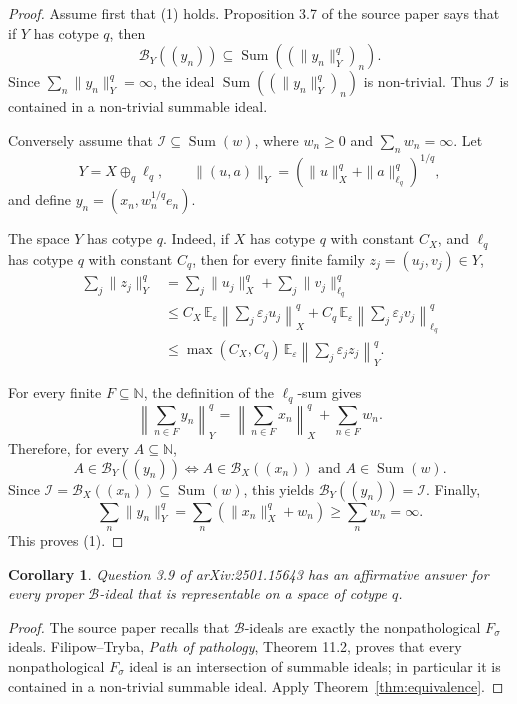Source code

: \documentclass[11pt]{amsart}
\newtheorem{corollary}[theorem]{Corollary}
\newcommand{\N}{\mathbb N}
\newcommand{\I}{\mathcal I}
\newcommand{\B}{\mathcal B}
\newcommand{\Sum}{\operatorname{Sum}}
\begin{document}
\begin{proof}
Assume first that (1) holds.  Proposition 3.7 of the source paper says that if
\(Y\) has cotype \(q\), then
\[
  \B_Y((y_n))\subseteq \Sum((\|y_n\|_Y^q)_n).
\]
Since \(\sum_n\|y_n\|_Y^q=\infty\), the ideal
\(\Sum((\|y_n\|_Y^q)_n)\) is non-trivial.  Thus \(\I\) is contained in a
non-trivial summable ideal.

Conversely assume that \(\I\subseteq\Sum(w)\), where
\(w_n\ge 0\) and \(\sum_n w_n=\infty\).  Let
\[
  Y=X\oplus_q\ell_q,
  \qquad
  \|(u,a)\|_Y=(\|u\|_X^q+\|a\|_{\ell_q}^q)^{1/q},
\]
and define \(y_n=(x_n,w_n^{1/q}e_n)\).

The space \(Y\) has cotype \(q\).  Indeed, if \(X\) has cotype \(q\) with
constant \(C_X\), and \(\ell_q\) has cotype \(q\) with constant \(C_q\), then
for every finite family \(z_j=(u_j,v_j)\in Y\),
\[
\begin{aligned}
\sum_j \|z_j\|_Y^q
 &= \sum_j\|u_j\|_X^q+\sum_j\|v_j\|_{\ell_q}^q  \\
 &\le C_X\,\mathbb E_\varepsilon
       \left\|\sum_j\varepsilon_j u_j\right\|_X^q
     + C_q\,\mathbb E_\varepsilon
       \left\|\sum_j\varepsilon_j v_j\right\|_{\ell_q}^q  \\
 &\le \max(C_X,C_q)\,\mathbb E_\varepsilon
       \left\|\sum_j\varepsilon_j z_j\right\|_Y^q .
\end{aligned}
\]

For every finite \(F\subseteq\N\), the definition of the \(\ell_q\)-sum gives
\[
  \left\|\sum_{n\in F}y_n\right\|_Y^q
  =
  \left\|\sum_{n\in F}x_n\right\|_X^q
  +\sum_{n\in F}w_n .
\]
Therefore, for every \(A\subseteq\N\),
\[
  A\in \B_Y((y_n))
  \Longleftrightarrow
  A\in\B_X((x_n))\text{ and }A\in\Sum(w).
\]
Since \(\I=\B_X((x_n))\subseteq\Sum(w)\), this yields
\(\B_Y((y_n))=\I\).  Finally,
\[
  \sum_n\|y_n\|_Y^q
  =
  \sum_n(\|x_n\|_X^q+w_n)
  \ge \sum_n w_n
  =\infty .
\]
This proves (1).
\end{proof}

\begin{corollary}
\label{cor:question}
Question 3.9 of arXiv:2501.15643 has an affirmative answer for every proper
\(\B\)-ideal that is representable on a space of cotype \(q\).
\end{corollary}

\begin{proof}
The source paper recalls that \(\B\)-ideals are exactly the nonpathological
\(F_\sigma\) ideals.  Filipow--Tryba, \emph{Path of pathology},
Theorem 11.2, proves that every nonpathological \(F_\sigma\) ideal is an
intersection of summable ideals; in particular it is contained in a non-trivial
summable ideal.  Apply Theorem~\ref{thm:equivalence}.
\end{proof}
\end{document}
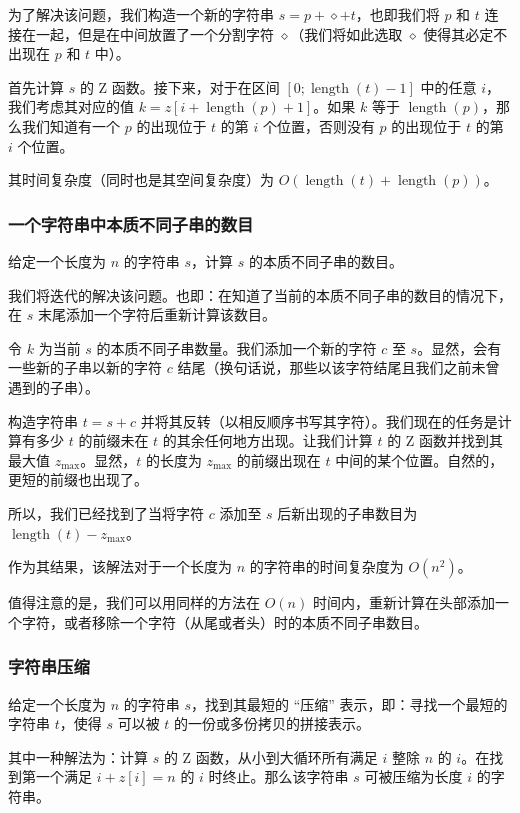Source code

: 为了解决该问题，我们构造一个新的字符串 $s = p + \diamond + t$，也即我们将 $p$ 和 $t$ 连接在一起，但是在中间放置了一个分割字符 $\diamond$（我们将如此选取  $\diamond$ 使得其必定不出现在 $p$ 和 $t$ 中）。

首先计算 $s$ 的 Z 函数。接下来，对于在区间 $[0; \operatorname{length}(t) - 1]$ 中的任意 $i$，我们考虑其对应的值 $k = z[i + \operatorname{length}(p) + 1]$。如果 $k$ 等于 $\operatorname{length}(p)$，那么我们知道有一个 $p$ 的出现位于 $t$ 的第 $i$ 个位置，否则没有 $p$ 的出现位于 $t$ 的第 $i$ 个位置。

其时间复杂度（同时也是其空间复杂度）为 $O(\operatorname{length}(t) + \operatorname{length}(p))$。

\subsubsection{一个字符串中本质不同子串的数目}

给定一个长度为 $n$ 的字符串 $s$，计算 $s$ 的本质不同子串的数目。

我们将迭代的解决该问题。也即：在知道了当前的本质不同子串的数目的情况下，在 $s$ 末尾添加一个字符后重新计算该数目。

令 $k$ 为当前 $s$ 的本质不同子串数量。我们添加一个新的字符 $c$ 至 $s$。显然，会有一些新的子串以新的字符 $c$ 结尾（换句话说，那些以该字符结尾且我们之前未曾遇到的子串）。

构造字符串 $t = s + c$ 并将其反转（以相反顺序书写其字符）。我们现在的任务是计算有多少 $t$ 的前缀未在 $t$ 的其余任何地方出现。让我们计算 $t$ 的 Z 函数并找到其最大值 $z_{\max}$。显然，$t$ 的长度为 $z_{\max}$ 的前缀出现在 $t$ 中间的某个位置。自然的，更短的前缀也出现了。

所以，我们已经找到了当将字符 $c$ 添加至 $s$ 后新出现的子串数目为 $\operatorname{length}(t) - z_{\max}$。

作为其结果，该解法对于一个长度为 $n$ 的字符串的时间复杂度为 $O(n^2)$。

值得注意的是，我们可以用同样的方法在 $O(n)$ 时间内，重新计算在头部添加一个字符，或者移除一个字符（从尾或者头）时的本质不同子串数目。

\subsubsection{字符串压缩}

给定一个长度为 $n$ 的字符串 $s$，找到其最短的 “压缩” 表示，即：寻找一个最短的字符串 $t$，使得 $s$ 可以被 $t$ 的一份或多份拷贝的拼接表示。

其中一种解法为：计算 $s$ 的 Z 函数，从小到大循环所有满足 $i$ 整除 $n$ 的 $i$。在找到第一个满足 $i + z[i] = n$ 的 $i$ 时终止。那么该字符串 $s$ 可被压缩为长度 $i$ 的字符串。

• Activity:
In the copy, include no pictures; otherwise transcribe the entries exactly.

• Answer box:
Source code

: \documentclass[11pt]{amsart}
\newtheorem{corollary}[theorem]{Corollary}
\newcommand{\N}{\mathbb N}
\newcommand{\I}{\mathcal I}
\newcommand{\B}{\mathcal B}
\newcommand{\Sum}{\operatorname{Sum}}
\begin{document}
\begin{proof}
Assume first that (1) holds.  Proposition 3.7 of the source paper says that if
\(Y\) has cotype \(q\), then
\[
  \B_Y((y_n))\subseteq \Sum((\|y_n\|_Y^q)_n).
\]
Since \(\sum_n\|y_n\|_Y^q=\infty\), the ideal
\(\Sum((\|y_n\|_Y^q)_n)\) is non-trivial.  Thus \(\I\) is contained in a
non-trivial summable ideal.

Conversely assume that \(\I\subseteq\Sum(w)\), where
\(w_n\ge 0\) and \(\sum_n w_n=\infty\).  Let
\[
  Y=X\oplus_q\ell_q,
  \qquad
  \|(u,a)\|_Y=(\|u\|_X^q+\|a\|_{\ell_q}^q)^{1/q},
\]
and define \(y_n=(x_n,w_n^{1/q}e_n)\).

The space \(Y\) has cotype \(q\).  Indeed, if \(X\) has cotype \(q\) with
constant \(C_X\), and \(\ell_q\) has cotype \(q\) with constant \(C_q\), then
for every finite family \(z_j=(u_j,v_j)\in Y\),
\[
\begin{aligned}
\sum_j \|z_j\|_Y^q
 &= \sum_j\|u_j\|_X^q+\sum_j\|v_j\|_{\ell_q}^q  \\
 &\le C_X\,\mathbb E_\varepsilon
       \left\|\sum_j\varepsilon_j u_j\right\|_X^q
     + C_q\,\mathbb E_\varepsilon
       \left\|\sum_j\varepsilon_j v_j\right\|_{\ell_q}^q  \\
 &\le \max(C_X,C_q)\,\mathbb E_\varepsilon
       \left\|\sum_j\varepsilon_j z_j\right\|_Y^q .
\end{aligned}
\]

For every finite \(F\subseteq\N\), the definition of the \(\ell_q\)-sum gives
\[
  \left\|\sum_{n\in F}y_n\right\|_Y^q
  =
  \left\|\sum_{n\in F}x_n\right\|_X^q
  +\sum_{n\in F}w_n .
\]
Therefore, for every \(A\subseteq\N\),
\[
  A\in \B_Y((y_n))
  \Longleftrightarrow
  A\in\B_X((x_n))\text{ and }A\in\Sum(w).
\]
Since \(\I=\B_X((x_n))\subseteq\Sum(w)\), this yields
\(\B_Y((y_n))=\I\).  Finally,
\[
  \sum_n\|y_n\|_Y^q
  =
  \sum_n(\|x_n\|_X^q+w_n)
  \ge \sum_n w_n
  =\infty .
\]
This proves (1).
\end{proof}

\begin{corollary}
\label{cor:question}
Question 3.9 of arXiv:2501.15643 has an affirmative answer for every proper
\(\B\)-ideal that is representable on a space of cotype \(q\).
\end{corollary}

\begin{proof}
The source paper recalls that \(\B\)-ideals are exactly the nonpathological
\(F_\sigma\) ideals.  Filipow--Tryba, \emph{Path of pathology},
Theorem 11.2, proves that every nonpathological \(F_\sigma\) ideal is an
intersection of summable ideals; in particular it is contained in a non-trivial
summable ideal.  Apply Theorem~\ref{thm:equivalence}.
\end{proof}
\end{document}
Source code

: 为了解决该问题，我们构造一个新的字符串 $s = p + \diamond + t$，也即我们将 $p$ 和 $t$ 连接在一起，但是在中间放置了一个分割字符 $\diamond$（我们将如此选取  $\diamond$ 使得其必定不出现在 $p$ 和 $t$ 中）。

首先计算 $s$ 的 Z 函数。接下来，对于在区间 $[0; \operatorname{length}(t) - 1]$ 中的任意 $i$，我们考虑其对应的值 $k = z[i + \operatorname{length}(p) + 1]$。如果 $k$ 等于 $\operatorname{length}(p)$，那么我们知道有一个 $p$ 的出现位于 $t$ 的第 $i$ 个位置，否则没有 $p$ 的出现位于 $t$ 的第 $i$ 个位置。

其时间复杂度（同时也是其空间复杂度）为 $O(\operatorname{length}(t) + \operatorname{length}(p))$。

\subsubsection{一个字符串中本质不同子串的数目}

给定一个长度为 $n$ 的字符串 $s$，计算 $s$ 的本质不同子串的数目。

我们将迭代的解决该问题。也即：在知道了当前的本质不同子串的数目的情况下，在 $s$ 末尾添加一个字符后重新计算该数目。

令 $k$ 为当前 $s$ 的本质不同子串数量。我们添加一个新的字符 $c$ 至 $s$。显然，会有一些新的子串以新的字符 $c$ 结尾（换句话说，那些以该字符结尾且我们之前未曾遇到的子串）。

构造字符串 $t = s + c$ 并将其反转（以相反顺序书写其字符）。我们现在的任务是计算有多少 $t$ 的前缀未在 $t$ 的其余任何地方出现。让我们计算 $t$ 的 Z 函数并找到其最大值 $z_{\max}$。显然，$t$ 的长度为 $z_{\max}$ 的前缀出现在 $t$ 中间的某个位置。自然的，更短的前缀也出现了。

所以，我们已经找到了当将字符 $c$ 添加至 $s$ 后新出现的子串数目为 $\operatorname{length}(t) - z_{\max}$。

作为其结果，该解法对于一个长度为 $n$ 的字符串的时间复杂度为 $O(n^2)$。

值得注意的是，我们可以用同样的方法在 $O(n)$ 时间内，重新计算在头部添加一个字符，或者移除一个字符（从尾或者头）时的本质不同子串数目。

\subsubsection{字符串压缩}

给定一个长度为 $n$ 的字符串 $s$，找到其最短的 “压缩” 表示，即：寻找一个最短的字符串 $t$，使得 $s$ 可以被 $t$ 的一份或多份拷贝的拼接表示。

其中一种解法为：计算 $s$ 的 Z 函数，从小到大循环所有满足 $i$ 整除 $n$ 的 $i$。在找到第一个满足 $i + z[i] = n$ 的 $i$ 时终止。那么该字符串 $s$ 可被压缩为长度 $i$ 的字符串。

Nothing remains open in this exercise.